Environmental DNA (eDNA) is rapidly becoming a favoured methodology for biodiversity monitoring in aquatic environments due to its ease of application, lack of requirements for taxonomic expertise, favourable cost, high sensitivity, and low ethical and environmental costs. The rise in popularity of eDNA is replacing more traditional sampling methods for species monitoring and in some cases is being promoted as the most efficient tool for everything from biodiversity monitoring to invasive species biosurveillance. eDNA sampling is often described as a low-tech solution to species monitoring and therefore amenable to use by unskilled staff or community groups. Whereas traditional fishing techniques may necessitate multiple fishing methods due to species dependent gear selectivity, eDNA can, in theory, detect all species present within a water body, even those extremely rare or cryptic species difficult to detect by standard methods. Is eDNA therefore a long-awaited Panacea for species monitoring?

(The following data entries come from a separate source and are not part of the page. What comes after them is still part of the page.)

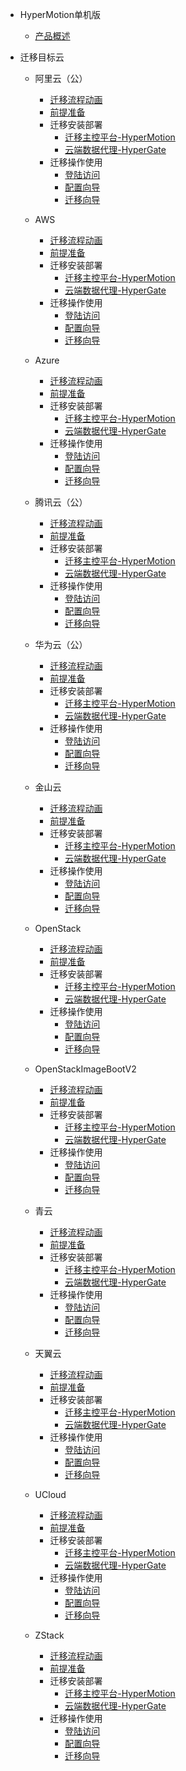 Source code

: * HyperMotion单机版
  * [产品概述](standalone/standalone.md)

* 迁移目标云

  * 阿里云（公）
    * [迁移流程动画](standalone/aliyun/migrpro.md)
    * [前提准备](standalone/aliyun/premise.md)
    * 迁移安装部署
	  * [迁移主控平台-HyperMotion](standalone/vmdeploy.md)
	  * [云端数据代理-HyperGate](standalone/aliyun/alideploy.md)
    * 迁移操作使用
	  * [登陆访问](standalone/login.md)
	  * [配置向导](standalone/aliyun/alioper.md)
	  * [迁移向导](standalone/migrawiz.md)
	  
  * AWS
    * [迁移流程动画](standalone/AWS/migrpro.md)
    * [前提准备](standalone/AWS/premise.md)
    * 迁移安装部署
	  * [迁移主控平台-HyperMotion](standalone/AWS/vmdeploy.md)
	  * [云端数据代理-HyperGate](standalone/AWS/awsdeploy.md)
    * 迁移操作使用
	  * [登陆访问](standalone/login.md)
	  * [配置向导](standalone/aws/awsoper.md)
	  * [迁移向导](standalone/migrawiz.md)
	  
  * Azure
    * [迁移流程动画](standalone/Azure/migrpro.md)
    * [前提准备](standalone/Azure/premise.md)
    * 迁移安装部署
	  * [迁移主控平台-HyperMotion](standalone/Azure/vmdeploy.md)
	  * [云端数据代理-HyperGate](standalone/Azure/Azuredeploy.md)
    * 迁移操作使用
	  * [登陆访问](standalone/login.md)
	  * [配置向导](standalone/Azure/Azureoper.md)
	  * [迁移向导](standalone/migrawiz.md)
	  
  * 腾讯云（公）
    * [迁移流程动画](standalone/Tencent/migrpro.md)
    * [前提准备](standalone/Tencent/premise.md)
    * 迁移安装部署
	  * [迁移主控平台-HyperMotion](standalone/Tencent/vmdeploy.md)
	  * [云端数据代理-HyperGate](standalone/Tencent/Tencentdeploy.md)
    * 迁移操作使用
	  * [登陆访问](standalone/login.md)
	  * [配置向导](standalone/Tencent/Tencentoper.md)
	  * [迁移向导](standalone/migrawiz.md)
	  
  * 华为云（公）
    * [迁移流程动画](standalone/TechWave/migrpro.md)
    * [前提准备](standalone/TechWave/premise.md)
    * 迁移安装部署
	  * [迁移主控平台-HyperMotion](standalone/TechWave/vmdeploy.md)
	  * [云端数据代理-HyperGate](standalone/TechWave/Techdeploy.md)
    * 迁移操作使用
	  * [登陆访问](standalone/login.md)
	  * [配置向导](standalone/TechWave/Techoper.md)
	  * [迁移向导](standalone/migrawiz.md)
	  
  * 金山云
    * [迁移流程动画](standalone/KingCLoud/migrpro.md)
    * [前提准备](standalone/KingCLoud/premise.md)
    * 迁移安装部署
	  * [迁移主控平台-HyperMotion](standalone/KingCLoud/vmdeploy.md)
	  * [云端数据代理-HyperGate](standalone/KingCLoud/kingdeploy.md)
    * 迁移操作使用
	  * [登陆访问](standalone/login.md)
	  * [配置向导](standalone/KingCLoud/kingoper.md)
	  * [迁移向导](standalone/migrawiz.md)
	  
  * OpenStack
    * [迁移流程动画](standalone/OpenStack/migrpro.md)
    * [前提准备](standalone/OpenStack/premise.md)
    * 迁移安装部署
	  * [迁移主控平台-HyperMotion](standalone/vmdeploy.md)
	  * [云端数据代理-HyperGate](standalone/OpenStack/opdeploy.md)
    * 迁移操作使用
	  * [登陆访问](standalone/login.md)
	  * [配置向导](standalone/OpenStack/opoper.md)
	  * [迁移向导](standalone/migrawiz.md) 
	  
  * OpenStackImageBootV2
    * [迁移流程动画](standalone/OpenStackImage/migrpro.md)
    * [前提准备](standalone/OpenStackImage/premise.md)
    * 迁移安装部署
	  * [迁移主控平台-HyperMotion](standalone/OpenStackImage/vmdeploy.md)
	  * [云端数据代理-HyperGate](standalone/OpenStackImage/opdeploy.md)
    * 迁移操作使用
	  * [登陆访问](standalone/login.md)
	  * [配置向导](standalone/OpenStackImage/opoper.md)
	  * [迁移向导](standalone/migrawiz.md) 
	  
  * 青云
    * [迁移流程动画](standalone/QingCloud/migrpro.md)
    * [前提准备](standalone/QingCloud/premise.md)
    * 迁移安装部署
	  * [迁移主控平台-HyperMotion](standalone/QingCloud/vmdeploy.md)
	  * [云端数据代理-HyperGate](standalone/QingCloud/qingdeploy.md)
    * 迁移操作使用
	  * [登陆访问](standalone/login.md)
	  * [配置向导](standalone/QingCloud/qingoper.md)
	  * [迁移向导](standalone/migrawiz.md) 
	  
  * 天翼云
    * [迁移流程动画](standalone/eCloud/migrpro.md)
    * [前提准备](standalone/eCloud/premise.md)
    * 迁移安装部署
	  * [迁移主控平台-HyperMotion](standalone/eCloud/vmdeploy.md)
	  * [云端数据代理-HyperGate](standalone/eCloud/edeploy.md)
    * 迁移操作使用
	  * [登陆访问](standalone/login.md)
	  * [配置向导](standalone/eCloud/eoper.md)
	  * [迁移向导](standalone/migrawiz.md) 
	  
  * UCloud
    * [迁移流程动画](standalone/UCloud/migrpro.md)
    * [前提准备](standalone/UCloud/premise.md)
    * 迁移安装部署
	  * [迁移主控平台-HyperMotion](standalone/UCloud/vmdeploy.md)
	  * [云端数据代理-HyperGate](standalone/UCloud/ucdeploy.md)
    * 迁移操作使用
	  * [登陆访问](standalone/login.md)
	  * [配置向导](standalone/UCloud/ucoper.md)
	  * [迁移向导](standalone/migrawiz.md) 
	  
  * ZStack
    * [迁移流程动画](standalone/ZStack/migrpro.md)
    * [前提准备](standalone/ZStack/premise.md)
    * 迁移安装部署
	  * [迁移主控平台-HyperMotion](standalone/ZStack/vmdeploy.md)
	  * [云端数据代理-HyperGate](standalone/ZStack/zdeploy.md)
    * 迁移操作使用
	  * [登陆访问](standalone/login.md)
	  * [配置向导](standalone/ZStack/zoper.md)
	  * [迁移向导](standalone/migrawiz.md)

The extreme sensitivity of and highly variable detection by eDNA can be problematic. eDNA is not highly localised, is not quantitative, can be plagued by false detections and contamination issues (both in situ and in vitro), can be swamped by excess DNA from non-target sources, and can fail in discriminating closely related species. Understanding some of these potential pitfalls can require more complex technical understanding that may pose challenges for unskilled staff or citizen scientists.
While some potential problems with eDNA, such as assigning reference DNA sequence data to species and applying suitably discriminative primer sets, can potentially be resolved, problems such as localisation of source target DNA, quantitation, accounting for exogenous DNA, contamination of sampling equipment, environmental patchiness of DNA, and cryptic taxonomic resolution present considerable challenges. Until some of these problems are adequately resolved, eDNA might therefore currently be considered something of a Pandora’s Box that has the potential to present more problems than solutions to biodiversity monitoring. It is certainly currently unable to match the type of population information possible with more traditional methods.